In the previous post, VMware vSAN Home Lab Hardware Failure and Resiliency, I covered my first hardware failure in my vSAN home lab environment. The environment has been up and running now for around a year on an all flash, NVMe-based disk configuration. Of course, these are commodity drives purchased from Amazon, so not enterprise-grade hardware by any stretch. As covered, I was well pleased with how vSAN handled the failure and the resiliency of the solution. After ordering a replacement NVMe drive for the cache disk that failed, I replaced the drive and was ready to go with bringing the vSAN environment back to a healthy state. In this post, we will take a look at replacing VMware vSAN cache disk steps and resyncing vSAN objects.
Removing the Dead vSAN Cache Disk
A quick overview of my vSAN environment:
- VMware vSphere 6.7 Update 1
- 2-node stretched cluster with witness appliance
- All NVMe storage (cache and capacity) using commodity Samsung EVO drives
After the failure, the first thing I did was Google around on steps to replace vSAN disks to try to find a good step-by-step walk through or guidance directly from VMware, which I found in the VMware KB Remove Disk Groups or Devices from vSAN. This provides a good basic overview of the process involved and a few points to note, that I covered in the previous post, including removing the cache disk removes the disk group in general, etc. Just a quick look again at this process, I have already posted these images in the previous post, but as a quick refresher of the steps taken, this is how I removed the dead drive. I found many posts stating what seemed like the obvious, but you don’t want to physically remove the device before you remove it from vSAN. So, this is what I did.
Replacing VMware vSAN Cache Disk and Resyncing vSAN Objects
Now that the dead cache drive was removed from the vSAN configuration, I powered off the host and removed the dead drive, installed a new Samsung 970 250 GB NVMe drive, along with another 1 TB 970 for a standalone datastore, powered the server back up and was ready to bring vSAN back to a healthy state.
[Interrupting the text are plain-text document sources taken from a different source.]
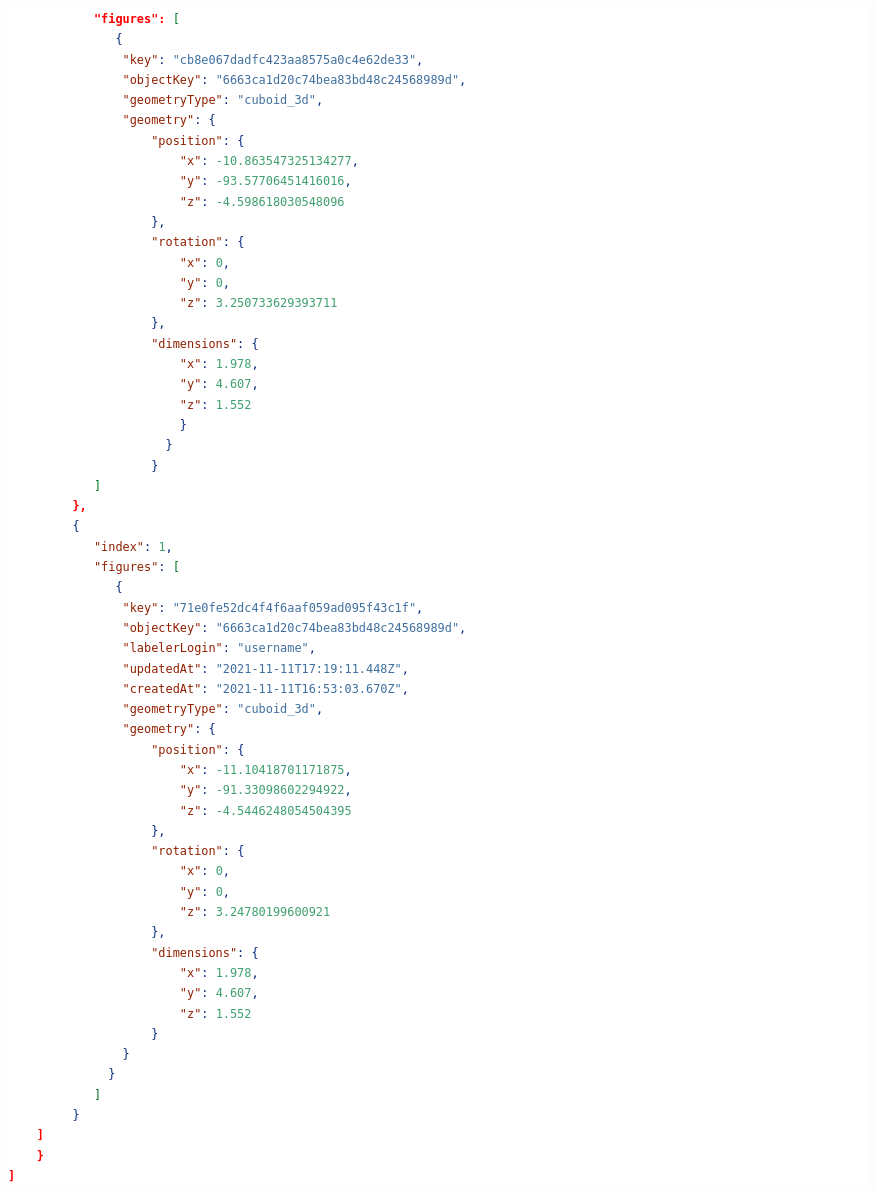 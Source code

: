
 ```json
            "figures": [
               {
                "key": "cb8e067dadfc423aa8575a0c4e62de33",
                "objectKey": "6663ca1d20c74bea83bd48c24568989d",
                "geometryType": "cuboid_3d",
                "geometry": {
                    "position": {
                        "x": -10.863547325134277,
                        "y": -93.57706451416016,
                        "z": -4.598618030548096
                    },
                    "rotation": {
                        "x": 0,
                        "y": 0,
                        "z": 3.250733629393711
                    },
                    "dimensions": {
                        "x": 1.978,
                        "y": 4.607,
                        "z": 1.552
                        }
                      }
                    }
            ]
         },
         {
            "index": 1,
            "figures": [               
               {
                "key": "71e0fe52dc4f4f6aaf059ad095f43c1f",
                "objectKey": "6663ca1d20c74bea83bd48c24568989d",
                "labelerLogin": "username",
                "updatedAt": "2021-11-11T17:19:11.448Z",
                "createdAt": "2021-11-11T16:53:03.670Z",
                "geometryType": "cuboid_3d",
                "geometry": {
                    "position": {
                        "x": -11.10418701171875,
                        "y": -91.33098602294922,
                        "z": -4.5446248054504395
                    },
                    "rotation": {
                        "x": 0,
                        "y": 0,
                        "z": 3.24780199600921
                    },
                    "dimensions": {
                        "x": 1.978,
                        "y": 4.607,
                        "z": 1.552
                    }
                }
              }
            ]
         }
    ]
    }
]
```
Now, we simply need to claim the disks to be used by vSAN. To do that highlight your vSAN enabled cluster and navigate to Configure > vSAN > Disk Management, select the particular host you want to claim disks for, and click the “Claim unused disks for vSAN” button which is the first button with the check marks.
I now have a healthy cache disk displaying in the Claim Unused Disks for vSAN dialog. Select which drive(s) to use for the cache tier and which drive(s) to use for the capacity tier.
Resyncing the vSAN Objects
Now that disks have been claimed again on the host, the objects need to be resynced. This will happen automatically. However, you can also kick this off manually as well in the Resyncing Objects menu. As you can see below, I have 217 objects that need to be resynced. You can also click the Resync Now button to manually initiate the process.
As the process gets underway to Resync the vSAN objects, you will see the Resyncing Objects, Bytes left to resync, and ETA to compliance all adjust accordingly as the data is calculated and as the Resyncing operation progresses.
A different view of the data. Under the Virtual Objects dashboard, you can see the Placement and Availability status showing the Reduced availability count and the Healthy count.
Virtual Objects shows healthy vs reduced availability objects in the vSphere client. As the data is calculated in the home lab environment, the Resyncing Objects count has gone up considerably as well as the Bytes left to resync, and the ETA to compliance.
The vSphere client provides a powerful little tool when it comes to Resyning objects. In a production environment, you may want to even further reduce the impact to production performance with the Resyncing operations. The Resync Throttling control allows throttling the Resync operation. You can see the option Enable throttling for resyncing objects traffic and adjust the slider to define the threshold.
Another interesting view and visibility that the vSAN Resyncing Objects dashboard gives is displaying the individual virtual machines and the Bytes Left to Resync and ETA which allows granularly seeing the times left and data to be copied for specific VMs and their respective VMDKs.
Under the Capacity dashboard for vSAN, my home lab capacity for the vSAN datastore has now returned to the previous 1.82 TB configured (with deduplication and compression).
After allowing the Resyncing Objects operation to run to completion, the VMs are now all listed as Healthy.
I have to say the entire process used in replacing VMware vSAN Cache Disk and Resyncing vSAN Objects was easy, intuitive, and informative. The overall process to change out the dead vSAN cache drive and allow the vSAN objects to resync once a new cache drive was installed, disks claimed for the vSAN, and resync the objects was a breeze
The home lab environment running vSAN has performed extremely well for me in my testing on an all NVMe configuration. Using commodity hardware, this is the first failure I have had in a year of running the configuration 24×7 with no downtime. I have bashed on this environment pretty well also as it gets hit just about everyday with new VMs provisioned, tore down, appliances deployed, etc. Replacing VMware vSAN Cache Disk and Resyncing vSAN Objects process was super simple and I love the visibility that VMware gives to the underlying vSAN processes such as the Resync operation right within the vSphere client. You are left with no guesswork on what is going on with the underlying infrastructure.